## Aim of the exercise
Copy every line from the records below that carries the word "yaml".

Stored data
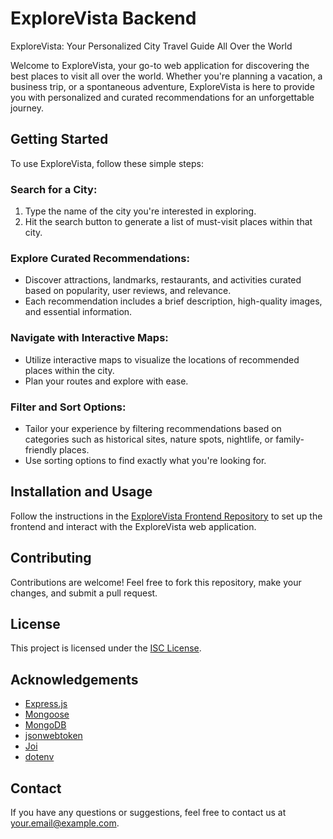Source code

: # ExploreVista Backend

ExploreVista: Your Personalized City Travel Guide All Over the World

Welcome to ExploreVista, your go-to web application for discovering the best places to visit all over the world. Whether you're planning a vacation, a business trip, or a spontaneous adventure, ExploreVista is here to provide you with personalized and curated recommendations for an unforgettable journey.

## Getting Started

To use ExploreVista, follow these simple steps:

### Search for a City:

1. Type the name of the city you're interested in exploring.
2. Hit the search button to generate a list of must-visit places within that city.

### Explore Curated Recommendations:

- Discover attractions, landmarks, restaurants, and activities curated based on popularity, user reviews, and relevance.
- Each recommendation includes a brief description, high-quality images, and essential information.

### Navigate with Interactive Maps:

- Utilize interactive maps to visualize the locations of recommended places within the city.
- Plan your routes and explore with ease.

### Filter and Sort Options:

- Tailor your experience by filtering recommendations based on categories such as historical sites, nature spots, nightlife, or family-friendly places.
- Use sorting options to find exactly what you're looking for.

## Installation and Usage

Follow the instructions in the [ExploreVista Frontend Repository](https://github.com/yourusername/explorevista-frontend) to set up the frontend and interact with the ExploreVista web application.

## Contributing

Contributions are welcome! Feel free to fork this repository, make your changes, and submit a pull request.

## License

This project is licensed under the [ISC License](LICENSE).

## Acknowledgements

- [Express.js](https://expressjs.com/)
- [Mongoose](https://mongoosejs.com/)
- [MongoDB](https://www.mongodb.com/)
- [jsonwebtoken](https://www.npmjs.com/package/jsonwebtoken)
- [Joi](https://joi.dev/)
- [dotenv](https://www.npmjs.com/package/dotenv)

## Contact

If you have any questions or suggestions, feel free to contact us at [your.email@example.com](mailto:your.email@example.com).
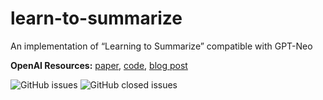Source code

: # learn-to-summarize
An implementation of “Learning to Summarize” compatible with GPT-Neo

**OpenAI Resources:** [paper](https://arxiv.org/abs/2009.01325), [code](https://github.com/openai/summarize-from-feedback), [blog post](https://openai.com/blog/learning-to-summarize-with-human-feedback/)

![GitHub issues](https://img.shields.io/github/issues/EleutherAGI/experiment-manager) ![GitHub closed issues](https://img.shields.io/github/issues-closed/EleutherAGI/experiment-manager)
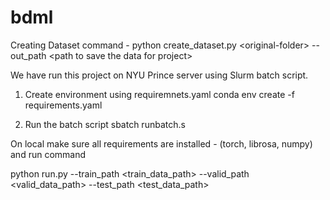 # bdml
Creating Dataset command - 
python create_dataset.py \<original-folder> --out_path \<path to save the data for project>
  
  
We have run this project on NYU Prince server using Slurm batch script.

1. Create environment using requiremnets.yaml
conda env create -f requirements.yaml

2. Run the batch script 
sbatch runbatch.s

On local 
make sure all requirements are installed - (torch, librosa, numpy) and run command

python run.py --train_path <train_data_path> --valid_path <valid_data_path> --test_path <test_data_path>

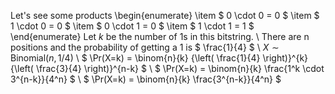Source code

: Let's see some products
\begin{enumerate}
\item $ 0 \cdot 0 = 0 $
	\item $ 1 \cdot 0 = 0 $
	\item $ 0 \cdot 1 = 0 $
	\item $ 1 \cdot 1 = 1 $
\end{enumerate}
Let $k$ be the number of 1s in this bitstring. \\
There are n positions and the probability of getting a 1 is $ \frac{1}{4} $ \\
$X \sim \text{Binomial}(n, 1/4)$ \\
$ \Pr(X=k) = \binom{n}{k} {\left( \frac{1}{4} \right)}^{k} {\left( \frac{3}{4} \right)}^{n-k} $ \\
$ \Pr(X=k) = \binom{n}{k} \frac{1^k \cdot 3^{n-k}}{4^n} $ \\
$ \Pr(X=k) = \binom{n}{k} \frac{3^{n-k}}{4^n} $
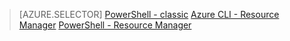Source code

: > [AZURE.SELECTOR] 
[PowerShell - classic](dns-reverse-dns-record-operations-classic-ps.md)
[Azure CLI - Resource Manager](dns-reverse-dns-record-operations-cli.md)
[PowerShell - Resource Manager](dns-reverse-dns-record-operations-ps.md)


<!--HONumber=Oct16_HO2-->


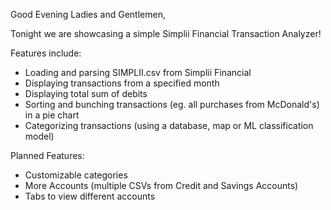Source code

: Good Evening Ladies and Gentlemen,

Tonight we are showcasing a simple Simplii Financial Transaction Analyzer!

Features include:
- Loading and parsing SIMPLII.csv from Simplii Financial
- Displaying transactions from a specified month
- Displaying total sum of debits
- Sorting and bunching transactions (eg. all purchases from McDonald's) in a pie chart
- Categorizing transactions (using a database, map or ML classification model)

Planned Features:
- Customizable categories
- More Accounts (multiple CSVs from Credit and Savings Accounts)
- Tabs to view different accounts

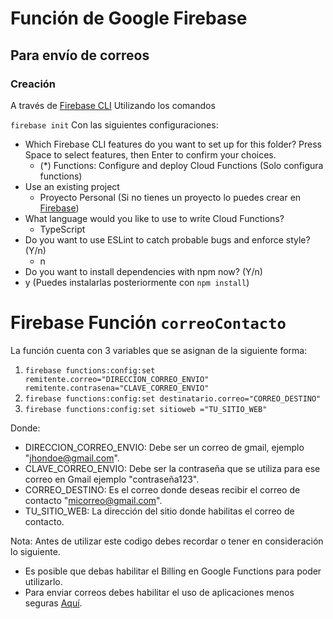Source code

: # Función de Google Firebase

## Para envío de correos

### Creación

A través de [Firebase CLI](https://firebase.google.com/docs/cli)
Utilizando los comandos

`firebase init`
Con las siguientes configuraciones:

- Which Firebase CLI features do you want to set up for this folder? Press Space to select features, then Enter to confirm your choices.
  - (\*) Functions: Configure and deploy Cloud Functions (Solo configura functions)
- Use an existing project
  - Proyecto Personal (Si no tienes un proyecto lo puedes crear en [Firebase](https://firebase.google.com/))
- What language would you like to use to write Cloud Functions?
  - TypeScript
- Do you want to use ESLint to catch probable bugs and enforce style? (Y/n)
  - n
- Do you want to install dependencies with npm now? (Y/n)
- y (Puedes instalarlas posteriormente con `npm install`)

# Firebase Función `correoContacto`

La función cuenta con 3 variables que se asignan de la siguiente forma:

1. `firebase functions:config:set remitente.correo="DIRECCION_CORREO_ENVIO" remitente.contrasena="CLAVE_CORREO_ENVIO"`
2. `firebase functions:config:set destinatario.correo="CORREO_DESTINO"`
3. `firebase functions:config:set sitioweb ="TU_SITIO_WEB"`

Donde:

- DIRECCION_CORREO_ENVIO: Debe ser un correo de gmail, ejemplo "jhondoe@gmail.com".
- CLAVE_CORREO_ENVIO: Debe ser la contraseña que se utiliza para ese correo en Gmail ejemplo "contraseña123".
- CORREO_DESTINO: Es el correo donde deseas recibir el correo de contacto "micorreo@gmail.com".
- TU_SITIO_WEB: La dirección del sitio donde habilitas el correo de contacto.

Nota: Antes de utilizar este codigo debes recordar o tener en consideración lo siguiente.

- Es posible que debas habilitar el Billing en Google Functions para poder utilizarlo.
- Para enviar correos debes habilitar el uso de aplicaciones menos seguras [Aquí](https://support.google.com/accounts/answer/6010255?hl=en).
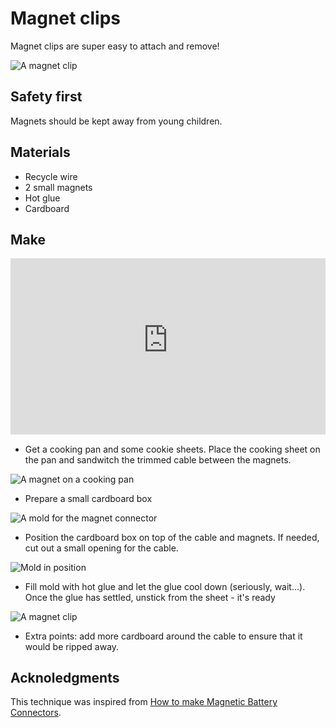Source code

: # Magnet clips

Magnet clips are super easy to attach and remove!

![A magnet clip]({{site.baseurl}}/assets/terminals/magnet-clips/demo.gif)

## Safety first

Magnets should be kept away from young children.

## Materials

* Recycle wire
* 2 small magnets
* Hot glue
* Cardboard

## Make

<div style="position:relative;height:0;padding-bottom:56%;overflow:hidden;"><iframe style="position:absolute;top:0;left:0;width:100%;height:100%;" src="https://www.youtube-nocookie.com/embed/d-iHOp5PhJE" frameborder="0" allowfullscreen></iframe></div>

* Get a cooking pan and some cookie sheets. Place the cooking sheet on the pan and sandwitch the trimmed cable between
the magnets.

![A magnet on a cooking pan]({{site.baseurl}}/assets/terminals/magnet-clips/magnet1.jpg)

* Prepare a small cardboard box

![A mold for the magnet connector]({{site.baseurl}}/assets/terminals/magnet-clips/magnet2.jpg)

* Position the cardboard box on top of the cable and magnets. If needed, cut out a small opening for the cable.

![Mold in position]({{site.baseurl}}/assets/terminals/magnet-clips/mold.jpg)

* Fill mold with hot glue and let the glue cool down (seriously, wait...). Once the glue has settled, unstick from the sheet - it's ready

![A magnet clip]({{site.baseurl}}/assets/terminals/magnet-clips/magnet4.jpg)

* Extra points: add more cardboard around the cable to ensure that it would be ripped away.

## Acknoledgments

This technique was inspired from [How to make Magnetic Battery Connectors](https://youtu.be/dI0lRjsIEpU).
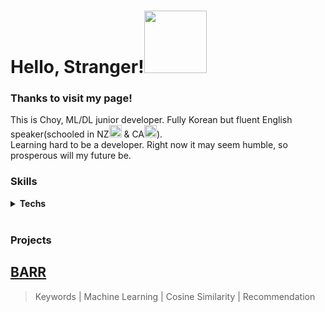 <html>
  <h1 align="left">Hello, Stranger!<img src="https://c.tenor.com/ASryIjFifHMAAAAi/bunny-cute.gif" width="100px"></h1>

  <h3>Thanks to visit my page!</h3>
  <p>This is Choy, ML/DL junior developer. Fully Korean but fluent English speaker(schooled in NZ<img src="https://cdn-icons-png.flaticon.com/512/197/197589.png" width="20px"> & CA<img src="https://cdn-icons-png.flaticon.com/512/323/323277.png" width=20>).</br>
  Learning hard to be a developer. Right now it may seem humble, so prosperous will my future be.</p>

  <h3>Skills</h3>
  <p>
    <details>
      <summary><b>Techs</b></summary>
        <img alt="Python" src="https://img.shields.io/badge/Python-3776AB?style=plastic&logo=python&logoColor=white"/>
        <img alt="R" src="https://img.shields.io/badge/R-276DC3?style=plastic&logo=r&logoColor=white"/>
        <img alt="C" src="https://img.shields.io/badge/C-A8B9CC?style=plastic&logo=c&logoColor=white"/>
        <img alt="JS" src="https://img.shields.io/badge/JavaScript-F7DF1E?style=plastic&logo=JavaScript&logoColor=white"/>
        <img alt="html" src="https://img.shields.io/badge/HTML-E34F26?style=plastic&logo=html5&logoColor=white"/>
        <img alt="css" src="https://img.shields.io/badge/CSS-1572B6?style=plastic&logo=css3&logoColor=white"/>
        <img alt="TensorFlow" src="https://img.shields.io/badge/TensorFlow-FF6F00?style=plastic&logo=tensorflow&logoColor=white"/>
        <img alt="Keras" src="https://img.shields.io/badge/Keras-D00000?style=plastic&logo=keras&logoColor=white"/>
        <img alt="OpenCV" src="https://img.shields.io/badge/OpenCV-5C3EE8?style=plastic&logo=opencv&logoColor=white"/>
        <img alt="nodejs" src="https://img.shields.io/badge/Node.Js-339933?style=plastic&logo=node.js&logoColor=white"/>
        <img alt="mysql" src="https://img.shields.io/badge/MySQL-4479A1?style=plastic&logo=mysql&logoColor=white"/>
        <img alt="AWS" src="https://img.shields.io/badge/AWS-232F3E?style=plastic&logo=amazonaws&logoColor=white"/>
        <img alt="Kubernetes" src="https://img.shields.io/badge/Kubernetes-326CE5?style=plastic&logo=kubernetes&logoColor=white"/>
        <img alt="Docker" src="https://img.shields.io/badge/Docker-2496ED?style=plastic&logo=docker&logoColor=white"/>
    </details>
    <br>
    <h3>Projects</h3>
    </p>
</html>

## <a href="https://fortune-galaxy-319.notion.site/BARR-24404634c2984ef2837fb9263ea9f7b1">BARR</a></h3>
> Keywords | Machine Learning | Cosine Similarity | Recommendation
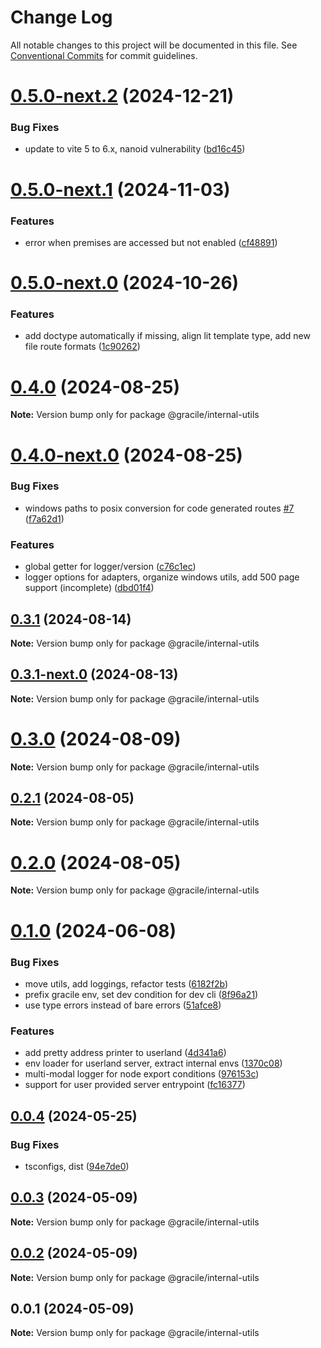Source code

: # Change Log

All notable changes to this project will be documented in this file.
See [Conventional Commits](https://conventionalcommits.org) for commit guidelines.

# [0.5.0-next.2](https://github.com/gracile-web/gracile/compare/@gracile/internal-utils@0.5.0-next.1...@gracile/internal-utils@0.5.0-next.2) (2024-12-21)

### Bug Fixes

* update to vite 5 to 6.x, nanoid vulnerability ([bd16c45](https://github.com/gracile-web/gracile/commit/bd16c45c66d09ec491cda84a09d161747ab89e57))

# [0.5.0-next.1](https://github.com/gracile-web/gracile/compare/@gracile/internal-utils@0.5.0-next.0...@gracile/internal-utils@0.5.0-next.1) (2024-11-03)

### Features

* error when premises are accessed but not enabled ([cf48891](https://github.com/gracile-web/gracile/commit/cf48891aa435505a4c19447526b893ca353cdcb8))

# [0.5.0-next.0](https://github.com/gracile-web/gracile/compare/@gracile/internal-utils@0.4.0...@gracile/internal-utils@0.5.0-next.0) (2024-10-26)

### Features

* add doctype automatically if missing, align lit template type, add new file route formats ([1c90262](https://github.com/gracile-web/gracile/commit/1c9026208ca1b58ee0e3777929ea0136e5ef715f))

# [0.4.0](https://github.com/gracile-web/gracile/compare/@gracile/internal-utils@0.4.0-next.0...@gracile/internal-utils@0.4.0) (2024-08-25)

**Note:** Version bump only for package @gracile/internal-utils

# [0.4.0-next.0](https://github.com/gracile-web/gracile/compare/@gracile/internal-utils@0.3.1...@gracile/internal-utils@0.4.0-next.0) (2024-08-25)

### Bug Fixes

* windows paths to posix conversion for code generated routes [#7](https://github.com/gracile-web/gracile/issues/7) ([f7a62d1](https://github.com/gracile-web/gracile/commit/f7a62d1f965ece24b33a3476dfd8df28aa82b7b1))

### Features

* global getter for logger/version ([c76c1ec](https://github.com/gracile-web/gracile/commit/c76c1ec1e5b6104ef5c40695768e84af5167baf9))
* logger options for adapters, organize windows utils, add 500 page support (incomplete) ([dbd01f4](https://github.com/gracile-web/gracile/commit/dbd01f4512fee435de0e28ecdd7bc3e8eb2628c4))

## [0.3.1](https://github.com/gracile-web/gracile/compare/@gracile/internal-utils@0.3.1-next.0...@gracile/internal-utils@0.3.1) (2024-08-14)

**Note:** Version bump only for package @gracile/internal-utils

## [0.3.1-next.0](https://github.com/gracile-web/gracile/compare/@gracile/internal-utils@0.3.0...@gracile/internal-utils@0.3.1-next.0) (2024-08-13)

**Note:** Version bump only for package @gracile/internal-utils

# [0.3.0](https://github.com/gracile-web/gracile/compare/@gracile/internal-utils@0.3.0-next.0...@gracile/internal-utils@0.3.0) (2024-08-09)

**Note:** Version bump only for package @gracile/internal-utils

## [0.2.1](https://github.com/gracile-web/gracile/compare/@gracile/internal-utils@0.2.0-next.1...@gracile/internal-utils@0.2.1) (2024-08-05)

**Note:** Version bump only for package @gracile/internal-utils

# [0.2.0](https://github.com/gracile-web/gracile/compare/@gracile/internal-utils@0.2.0-next.1...@gracile/internal-utils@0.2.0) (2024-08-05)

**Note:** Version bump only for package @gracile/internal-utils

# [0.1.0](https://github.com/gracile-web/gracile/compare/@gracile/internal-utils@0.0.4...@gracile/internal-utils@0.1.0) (2024-06-08)

### Bug Fixes

* move utils, add loggings, refactor tests ([6182f2b](https://github.com/gracile-web/gracile/commit/6182f2bd9694d059ec6d8cd1a57cbc379136d922))
* prefix gracile env, set dev condition for dev cli ([8f96a21](https://github.com/gracile-web/gracile/commit/8f96a2175c6d554a9e21126bdb023248a40c5647))
* use type errors instead of bare errors ([51afce8](https://github.com/gracile-web/gracile/commit/51afce83f241aabed751097a2ff06f31fd5c2d27))

### Features

* add pretty address printer to userland ([4d341a6](https://github.com/gracile-web/gracile/commit/4d341a6225c3c38af713054d82604f08769f2cb5))
* env loader for userland server, extract internal envs ([1370c08](https://github.com/gracile-web/gracile/commit/1370c08c0cabd9416f741f7eb93fc15f4906432e))
* multi-modal logger for node export conditions ([976153c](https://github.com/gracile-web/gracile/commit/976153cbc44031fa8d67c963d6b38d5e96fec7ee))
* support for user provided server entrypoint ([fc16377](https://github.com/gracile-web/gracile/commit/fc16377f34b30548c1abd055da5552445790ecbb))

## [0.0.4](https://github.com/gracile-web/gracile/compare/@gracile/internal-utils@0.0.3...@gracile/internal-utils@0.0.4) (2024-05-25)

### Bug Fixes

* tsconfigs, dist ([94e7de0](https://github.com/gracile-web/gracile/commit/94e7de079f887bee5936c8b0f8a0301f60c8b215))

## [0.0.3](https://github.com/gracile-web/gracile/compare/@gracile/internal-utils@0.0.2...@gracile/internal-utils@0.0.3) (2024-05-09)

**Note:** Version bump only for package @gracile/internal-utils

## [0.0.2](https://github.com/gracile-web/gracile/compare/@gracile/internal-utils@0.0.1...@gracile/internal-utils@0.0.2) (2024-05-09)

**Note:** Version bump only for package @gracile/internal-utils

## 0.0.1 (2024-05-09)

**Note:** Version bump only for package @gracile/internal-utils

## Answer to the problem
1. Create environment using requiremnets.yaml
conda env create -f requirements.yaml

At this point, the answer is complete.